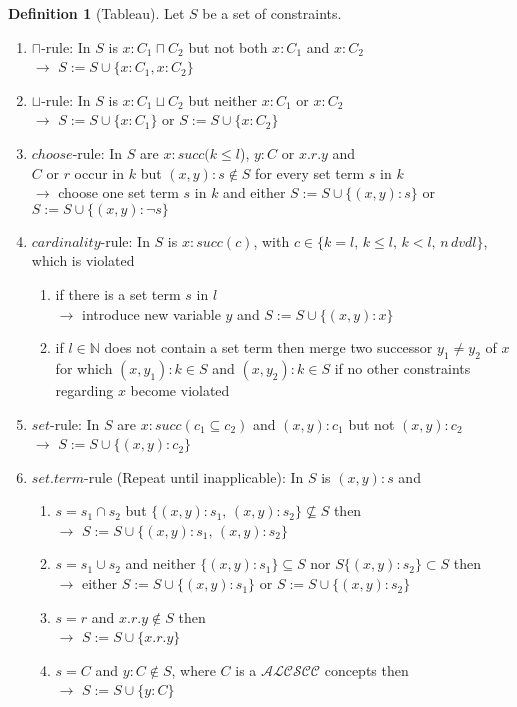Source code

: \documentclass[a4paper,11pt]{scrartcl}
\theoremstyle{definition}
\newtheorem{mydef}{Definition}
\begin{document}
\begin{mydef}[Tableau]
Let $S$ be a set of constraints. 
\begin{enumerate}
\item\label{cap} $\sqcap$-rule: In $S$ is $x:C_1\sqcap C_2$ but not both $x:C_1$ and $x:C_2$\\
$\rightarrow$ $S:=S\cup\{x:C_1, x:C_2\}$
\item\label{cup} $\sqcup$-rule: In $S$ is $x:C_1\sqcup C_2$ but neither $x:C_1$ or $x:C_2$\\
$\rightarrow$ $S:=S\cup\{x:C_1\}$ or $S:=S\cup\{x:C_2\}$
\item\label{choose}$choose$-rule: In $S$ are
$x:succ(k\leq l$), $y:C$ or $x.r.y$ and\\ $C$ or $r$ occur in $k$ but $(x,y):s\not\in S$ for every set term $s$ in $k$\\
$\rightarrow$ choose one set term $s$ in $k$ and either $S:=S\cup\{(x,y):s\}$ or $S:=S\cup\{(x,y):\neg s\}$
\item\label{c}$cardinality$-rule: In $S$ is $x:succ(c)$, with $c\in\{k=l,\,k\leq l,\,k<l,\, n\, dvd l\}$, which is violated 
\begin{enumerate}
\item \label{setterm} if there is a set term $s$ in $l$\\
$\rightarrow$ introduce new variable $y$ and $S:=S\cup\{(x,y):x\}$
\item \label{exceeded} if $l\in \mathbb{N}$ does not contain a set term then merge two successor $y_1\neq y_2$ of $x$ for which $(x,y_1):k\in S$ and $(x,y_2):k\in S$ if no other constraints regarding $x$ become violated
\end{enumerate}
\item\label{s}$set$-rule: In $S$ are $x:succ(c_1\subseteq c_2)$ and $(x,y):c_1$ but not $(x,y):c_2$\\
$\rightarrow$ $S:=S\cup\{(x,y):c_2\}$
\item\label{repeat} $set.term$-rule (Repeat until inapplicable): In $S$ is $(x,y):s$ and
\begin{enumerate}
\item\label{setterm1} $s=s_1\cap s_2$ but $\{(x,y):s_1,\,(x,y):s_2\}\not\subseteq S$ then\\
$\rightarrow$ $S:=S\cup \{(x,y):s_1,\,(x,y):s_2\}$ 
\item\label{setterm2} $s=s_1\cup s_2$ and neither $\{(x,y):s_1\}\subseteq S$ nor $S\{(x,y):s_2\}\subset S$ then\\
$\rightarrow$ either $S:=S\cup \{(x,y):s_1\}$ or $S:=S\cup \{(x,y):s_2\}$ 
\item\label{setterm3} $s=r$ and $x.r.y\notin S$ then \\
$\rightarrow$ $S:=S\cup\{x.r.y\}$
\item\label{setterm4} $s=C$ and $y:C\notin S$, where $C$ is a $\mathcal{ALCSCC}$ concepts then \\
$\rightarrow$ $S:=S\cup\{y:C\}$
\end{enumerate}
\end{enumerate}
\end{mydef}
\end{document}

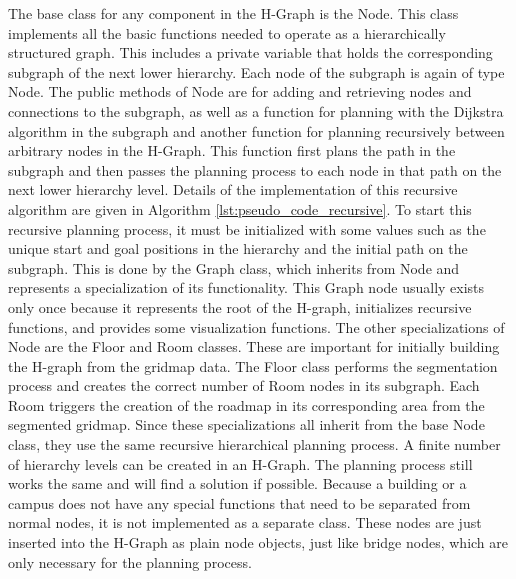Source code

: The base class for any component in the H-Graph is the Node. This class implements all the basic functions needed to operate as a hierarchically structured graph. This includes a private variable that holds the corresponding subgraph of the next lower hierarchy. Each node of the subgraph is again of type Node. The public methods of Node are for adding and retrieving nodes and connections to the subgraph, as well as a function for planning with the Dijkstra algorithm in the subgraph and another function for planning recursively between arbitrary nodes in the H-Graph. This function first plans the path in the subgraph and then passes the planning process to each node in that path on the next lower hierarchy level. Details of the implementation of this recursive algorithm are given in Algorithm \ref{lst:pseudo_code_recursive}. To start this recursive planning process, it must be initialized with some values such as the unique start and goal positions in the hierarchy and the initial path on the subgraph. This is done by the Graph class, which inherits from Node and represents a specialization of its functionality. This Graph node usually exists only once because it represents the root of the H-graph, initializes recursive functions, and provides some visualization functions. The other specializations of Node are the Floor and Room classes. These are important for initially building the H-graph from the gridmap data. The Floor class performs the segmentation process and creates the correct number of Room nodes in its subgraph. Each Room triggers the creation of the roadmap in its corresponding area from the segmented gridmap. Since these specializations all inherit from the base Node class, they use the same recursive hierarchical planning process. A finite number of hierarchy levels can be created in an H-Graph. The planning process still works the same and will find a solution if possible. Because a building or a campus does not have any special functions that need to be separated from normal nodes, it is not implemented as a separate class. These nodes are just inserted into the H-Graph as plain node objects, just like bridge nodes, which are only necessary for the planning process.

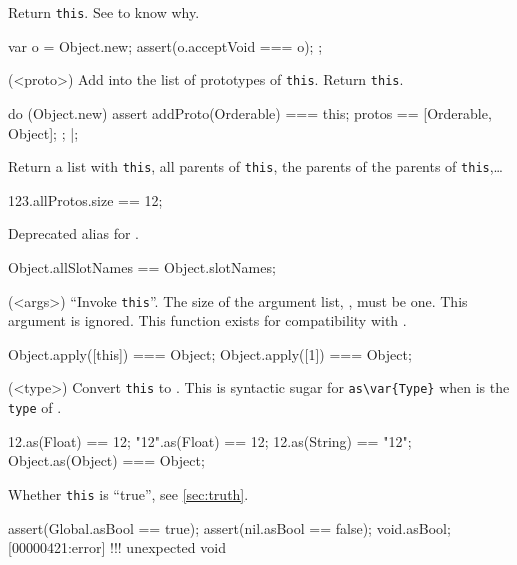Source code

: \begin{urbiscriptapi}
\item[acceptVoid]
  Return \lstinline|this|.  See  to know why.
\begin{urbiscript}
{
  var o = Object.new;
  assert(o.acceptVoid === o);
};
\end{urbiscript}


\item[addProto](<proto>)%
  Add  into the list of prototypes of \lstinline|this|.
  Return \lstinline|this|.
\begin{urbiscript}
do (Object.new)
{
  assert
  {
    addProto(Orderable) === this;
    protos == [Orderable, Object];
  };
}|;
\end{urbiscript}

\item[allProto]
  Return a list with \lstinline|this|, all parents of
  \lstinline|this|, the parents of the parents of
  \lstinline|this|,\ldots
\begin{urbiassert}
123.allProtos.size == 12;
\end{urbiassert}

\item[allSlotNames]
  Deprecated alias for .
\begin{urbiassert}
Object.allSlotNames == Object.slotNames;
\end{urbiassert}

\item[apply](<args>)%
  ``Invoke \lstinline|this|''.  The size of the argument list,
  , must be one.  This argument is ignored.  This function
  exists for compatibility with .
\begin{urbiassert}
Object.apply([this]) === Object;
Object.apply([1])    === Object;
\end{urbiassert}

\item[as](<type>)%
  Convert \lstinline|this| to .  This is syntactic sugar for
  \lstinline|as\var{Type}| when  is the \lstinline|type| of
  .
\begin{urbiassert}
12.as(Float) == 12;
"12".as(Float) == 12;
12.as(String) == "12";
Object.as(Object) === Object;
\end{urbiassert}

\item[asBool]
  Whether \lstinline|this| is ``true'', see \autoref{sec:truth}.
\begin{urbiscript}
assert(Global.asBool == true);
assert(nil.asBool ==    false);
void.asBool;
[00000421:error] !!! unexpected void
\end{urbiscript}


\end{urbiscriptapi}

==========

**Directions for this task**. How many lines of these records include the word "constraints"? Only the number should be written.

**Answer to this problem**. 2